• _WHAT THE TASK ASKS_
Would you restate each line of the data below word for word, without its pictures?

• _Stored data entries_
=== Section Start ===
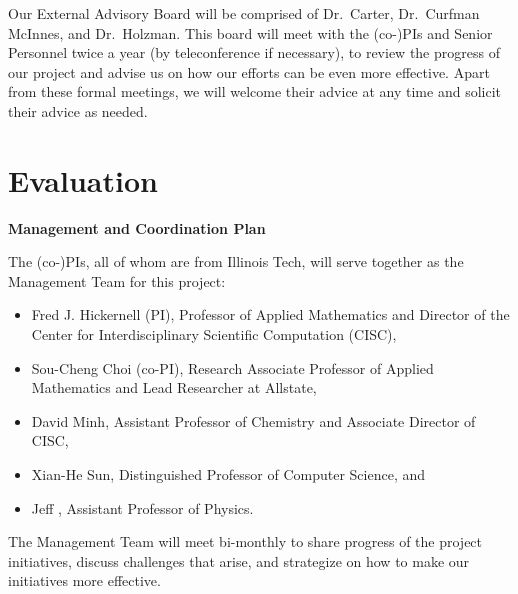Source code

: \documentclass[11pt]{NSFamsart}
\begin{document}
Our External Advisory Board will be comprised of Dr.~Carter, Dr.~Curfman McInnes, and Dr.~Holzman.  This board will meet with the (co-)PIs and Senior Personnel twice a year (by teleconference if necessary), to review the progress of our project and advise us on how our efforts can be even more effective.  Apart from these formal meetings, we will welcome their advice at any time and solicit their advice as needed.

\section{Evaluation}



\newpage \setcounter{page}{1} %





{\renewcommand\addcontentsline[3]{} 
\renewcommand{\refname}{{\Large\textbf{References Cited}}}                   %
\renewcommand{\bibliofont}{\normalsize}

}

\newpage \setcounter{page}{1} %

\centerline{\textbf{\Large Management and Coordination Plan}}



\bigskip

The (co-)PIs, all of whom are from Illinois Tech, will serve together as the Management Team for this project:
\begin{itemize}
\item Fred J. Hickernell (PI), Professor of Applied Mathematics and Director of the Center for Interdisciplinary Scientific Computation (CISC), 
\item Sou-Cheng Choi (co-PI), Research Associate Professor of Applied Mathematics and Lead Researcher at Allstate,
\item David Minh, Assistant Professor of Chemistry and Associate Director of CISC,
\item Xian-He Sun, Distinguished Professor of Computer Science, and 
\item Jeff \JW, Assistant Professor of Physics. 
\end{itemize}
The Management Team will meet bi-monthly to share progress of the project initiatives, discuss challenges that arise, and strategize on how to make our initiatives more effective.
\end{document}
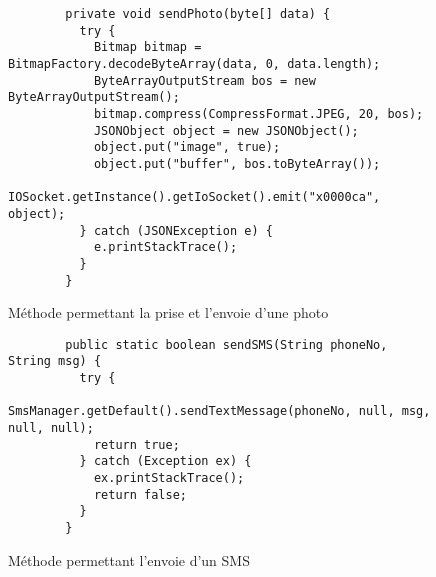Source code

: \documentclass[aspectratio=1610,]{beamer}%
\begin{document}
  \begin{frame}[fragile]
    \slidetitle[Exemple]
    \pause
    \begin{figure}
      \vspace{-0.25cm}
      \begin{verbatim}
        private void sendPhoto(byte[] data) {
          try {
            Bitmap bitmap = BitmapFactory.decodeByteArray(data, 0, data.length);
            ByteArrayOutputStream bos = new ByteArrayOutputStream();
            bitmap.compress(CompressFormat.JPEG, 20, bos);
            JSONObject object = new JSONObject();
            object.put("image", true);
            object.put("buffer", bos.toByteArray());
            IOSocket.getInstance().getIoSocket().emit("x0000ca", object);
          } catch (JSONException e) {
            e.printStackTrace();
          }
        }
      \end{verbatim}
      \vspace{-0.25cm}
      \caption{Méthode permettant la prise et l'envoie d'une photo}
    \end{figure}
    \pause
    \begin{figure}
      \vspace{-0.6cm}
      \begin{verbatim}
        public static boolean sendSMS(String phoneNo, String msg) {
          try {
            SmsManager.getDefault().sendTextMessage(phoneNo, null, msg, null, null);
            return true;
          } catch (Exception ex) {
            ex.printStackTrace();
            return false;
          }
        }
    \end{verbatim}
      \vspace{-0.25cm}
      \caption{Méthode permettant l'envoie d'un SMS}
    \end{figure}
  \end{frame}
\end{document}
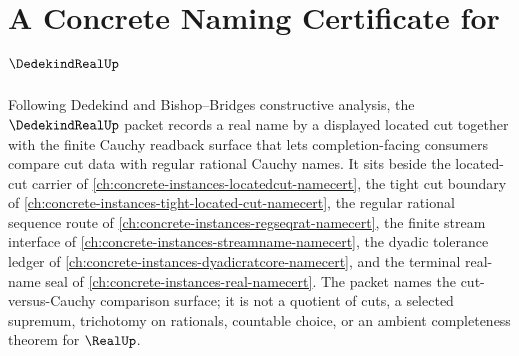 \chapter{A Concrete Naming Certificate for $\DedekindRealUp$}
\label{ch:concrete-instances-dedekind-real-namecert}

Following Dedekind and Bishop--Bridges constructive analysis, the $\DedekindRealUp$ packet records a real name by a displayed located cut together with the finite Cauchy readback surface that lets completion-facing consumers compare cut data with regular rational Cauchy names. It sits beside the located-cut carrier of \autoref{ch:concrete-instances-locatedcut-namecert}, the tight cut boundary of \autoref{ch:concrete-instances-tight-located-cut-namecert}, the regular rational sequence route of \autoref{ch:concrete-instances-regseqrat-namecert}, the finite stream interface of \autoref{ch:concrete-instances-streamname-namecert}, the dyadic tolerance ledger of \autoref{ch:concrete-instances-dyadicratcore-namecert}, and the terminal real-name seal of \autoref{ch:concrete-instances-real-namecert}. The packet names the cut-versus-Cauchy comparison surface; it is not a quotient of cuts, a selected supremum, trichotomy on rationals, countable choice, or an ambient completeness theorem for $\RealUp$.

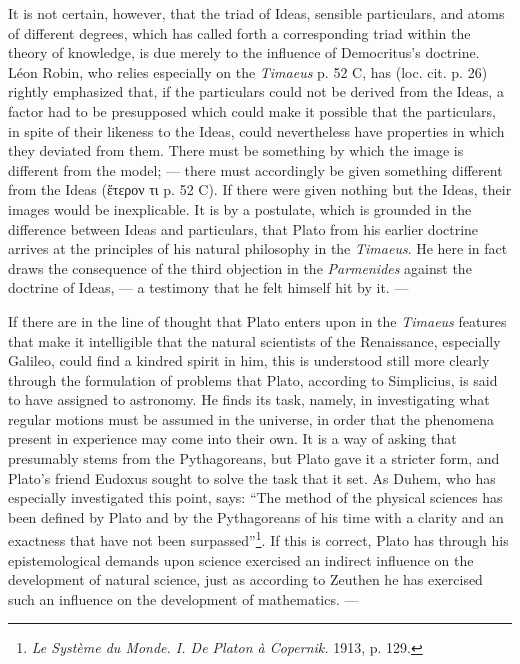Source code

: \documentclass[12pt,a4paper,openany]{book}
\newcommand{\opage}[1]{\marginnote{\footnotesize\textit{[#1]}}}
\begin{document}
It is not certain, however, that the triad of Ideas, sensible
particulars, and atoms of different degrees, which has
\setcounter{footnote}{0}%
\opage{64}called forth a corresponding triad within the theory of knowledge,
is due merely to the influence of Democritus's doctrine.  Léon
Robin, who relies especially on the \textit{Timaeus} p. 52 C, has (loc.
cit. p. 26) rightly emphasized that, if the particulars could not
be derived from the Ideas, a factor had to be presupposed
which could make it possible that the particulars, in spite of their
likeness to the Ideas, could nevertheless have properties in which they
deviated from them.  There must be something by which the image is
different from the model; --- there must accordingly be given something
different from the Ideas (ἕτερον τι p. 52 C).  If there
were given nothing but the Ideas, their images would be inexplicable.
It is by a postulate, which is grounded in the difference
between Ideas and particulars, that Plato from his earlier
doctrine arrives at the principles of his natural philosophy in
the \textit{Timaeus}.  He here in fact draws the consequence of the
third objection in the \textit{Parmenides} against the doctrine of Ideas, --- a
testimony that he felt himself hit by it. ---

If there are in the line of thought that Plato enters upon in the
\textit{Timaeus} features that make it intelligible that the natural
scientists of the Renaissance, especially Galileo, could find a kindred spirit in
him, this is understood still more clearly through the formulation of problems
that Plato, according to Simplicius, is said to have assigned to astronomy.
He finds its task, namely, in investigating
what regular motions must be assumed in the universe,
in order that the phenomena present in experience may
come into their own.  It is a way of asking that
presumably stems from the Pythagoreans, but Plato gave it
a stricter form, and Plato's friend Eudoxus sought to solve
the task that it set.  As Duhem, who has especially
investigated this point, says: ``The method of the physical sciences
has been defined by Plato and by the Pythagoreans
of his time with a clarity and an exactness that
\setcounter{footnote}{0}%
\opage{65}have not been surpassed''\footnote[1]{\textit{Le Système du Monde. I. De Platon à Copernik.} 1913, p. 129.}.  If this is correct, Plato has
through his epistemological demands upon science
exercised an indirect influence on the development of natural science,
just as according to Zeuthen he has exercised such an
influence on the development of mathematics. ---
\end{document}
=== Section End ===
• _RESPONSE_
Source code

: \documentclass[11pt]{NSFamsart}
\begin{document}
Our External Advisory Board will be comprised of Dr.~Carter, Dr.~Curfman McInnes, and Dr.~Holzman.  This board will meet with the (co-)PIs and Senior Personnel twice a year (by teleconference if necessary), to review the progress of our project and advise us on how our efforts can be even more effective.  Apart from these formal meetings, we will welcome their advice at any time and solicit their advice as needed.

\section{Evaluation}



\newpage \setcounter{page}{1} %





{\renewcommand\addcontentsline[3]{} 
\renewcommand{\refname}{{\Large\textbf{References Cited}}}                   %
\renewcommand{\bibliofont}{\normalsize}

}

\newpage \setcounter{page}{1} %

\centerline{\textbf{\Large Management and Coordination Plan}}



\bigskip

The (co-)PIs, all of whom are from Illinois Tech, will serve together as the Management Team for this project:
\begin{itemize}
\item Fred J. Hickernell (PI), Professor of Applied Mathematics and Director of the Center for Interdisciplinary Scientific Computation (CISC), 
\item Sou-Cheng Choi (co-PI), Research Associate Professor of Applied Mathematics and Lead Researcher at Allstate,
\item David Minh, Assistant Professor of Chemistry and Associate Director of CISC,
\item Xian-He Sun, Distinguished Professor of Computer Science, and 
\item Jeff \JW, Assistant Professor of Physics. 
\end{itemize}
The Management Team will meet bi-monthly to share progress of the project initiatives, discuss challenges that arise, and strategize on how to make our initiatives more effective.
\end{document}
Source code

: \documentclass[aspectratio=1610,]{beamer}%
\begin{document}
  \begin{frame}[fragile]
    \slidetitle[Exemple]
    \pause
    \begin{figure}
      \vspace{-0.25cm}
      \begin{verbatim}
        private void sendPhoto(byte[] data) {
          try {
            Bitmap bitmap = BitmapFactory.decodeByteArray(data, 0, data.length);
            ByteArrayOutputStream bos = new ByteArrayOutputStream();
            bitmap.compress(CompressFormat.JPEG, 20, bos);
            JSONObject object = new JSONObject();
            object.put("image", true);
            object.put("buffer", bos.toByteArray());
            IOSocket.getInstance().getIoSocket().emit("x0000ca", object);
          } catch (JSONException e) {
            e.printStackTrace();
          }
        }
      \end{verbatim}
      \vspace{-0.25cm}
      \caption{Méthode permettant la prise et l'envoie d'une photo}
    \end{figure}
    \pause
    \begin{figure}
      \vspace{-0.6cm}
      \begin{verbatim}
        public static boolean sendSMS(String phoneNo, String msg) {
          try {
            SmsManager.getDefault().sendTextMessage(phoneNo, null, msg, null, null);
            return true;
          } catch (Exception ex) {
            ex.printStackTrace();
            return false;
          }
        }
    \end{verbatim}
      \vspace{-0.25cm}
      \caption{Méthode permettant l'envoie d'un SMS}
    \end{figure}
  \end{frame}
\end{document}
 \chapter{A Concrete Naming Certificate for $\DedekindRealUp$}
\label{ch:concrete-instances-dedekind-real-namecert}

Following Dedekind and Bishop--Bridges constructive analysis, the $\DedekindRealUp$ packet records a real name by a displayed located cut together with the finite Cauchy readback surface that lets completion-facing consumers compare cut data with regular rational Cauchy names. It sits beside the located-cut carrier of \autoref{ch:concrete-instances-locatedcut-namecert}, the tight cut boundary of \autoref{ch:concrete-instances-tight-located-cut-namecert}, the regular rational sequence route of \autoref{ch:concrete-instances-regseqrat-namecert}, the finite stream interface of \autoref{ch:concrete-instances-streamname-namecert}, the dyadic tolerance ledger of \autoref{ch:concrete-instances-dyadicratcore-namecert}, and the terminal real-name seal of \autoref{ch:concrete-instances-real-namecert}. The packet names the cut-versus-Cauchy comparison surface; it is not a quotient of cuts, a selected supremum, trichotomy on rationals, countable choice, or an ambient completeness theorem for $\RealUp$.

Source code

: \documentclass[12pt,a4paper,openany]{book}
\newcommand{\opage}[1]{\marginnote{\footnotesize\textit{[#1]}}}
\begin{document}
It is not certain, however, that the triad of Ideas, sensible
particulars, and atoms of different degrees, which has
\setcounter{footnote}{0}%
\opage{64}called forth a corresponding triad within the theory of knowledge,
is due merely to the influence of Democritus's doctrine.  Léon
Robin, who relies especially on the \textit{Timaeus} p. 52 C, has (loc.
cit. p. 26) rightly emphasized that, if the particulars could not
be derived from the Ideas, a factor had to be presupposed
which could make it possible that the particulars, in spite of their
likeness to the Ideas, could nevertheless have properties in which they
deviated from them.  There must be something by which the image is
different from the model; --- there must accordingly be given something
different from the Ideas (ἕτερον τι p. 52 C).  If there
were given nothing but the Ideas, their images would be inexplicable.
It is by a postulate, which is grounded in the difference
between Ideas and particulars, that Plato from his earlier
doctrine arrives at the principles of his natural philosophy in
the \textit{Timaeus}.  He here in fact draws the consequence of the
third objection in the \textit{Parmenides} against the doctrine of Ideas, --- a
testimony that he felt himself hit by it. ---

If there are in the line of thought that Plato enters upon in the
\textit{Timaeus} features that make it intelligible that the natural
scientists of the Renaissance, especially Galileo, could find a kindred spirit in
him, this is understood still more clearly through the formulation of problems
that Plato, according to Simplicius, is said to have assigned to astronomy.
He finds its task, namely, in investigating
what regular motions must be assumed in the universe,
in order that the phenomena present in experience may
come into their own.  It is a way of asking that
presumably stems from the Pythagoreans, but Plato gave it
a stricter form, and Plato's friend Eudoxus sought to solve
the task that it set.  As Duhem, who has especially
investigated this point, says: ``The method of the physical sciences
has been defined by Plato and by the Pythagoreans
of his time with a clarity and an exactness that
\setcounter{footnote}{0}%
\opage{65}have not been surpassed''\footnote[1]{\textit{Le Système du Monde. I. De Platon à Copernik.} 1913, p. 129.}.  If this is correct, Plato has
through his epistemological demands upon science
exercised an indirect influence on the development of natural science,
just as according to Zeuthen he has exercised such an
influence on the development of mathematics. ---
\end{document}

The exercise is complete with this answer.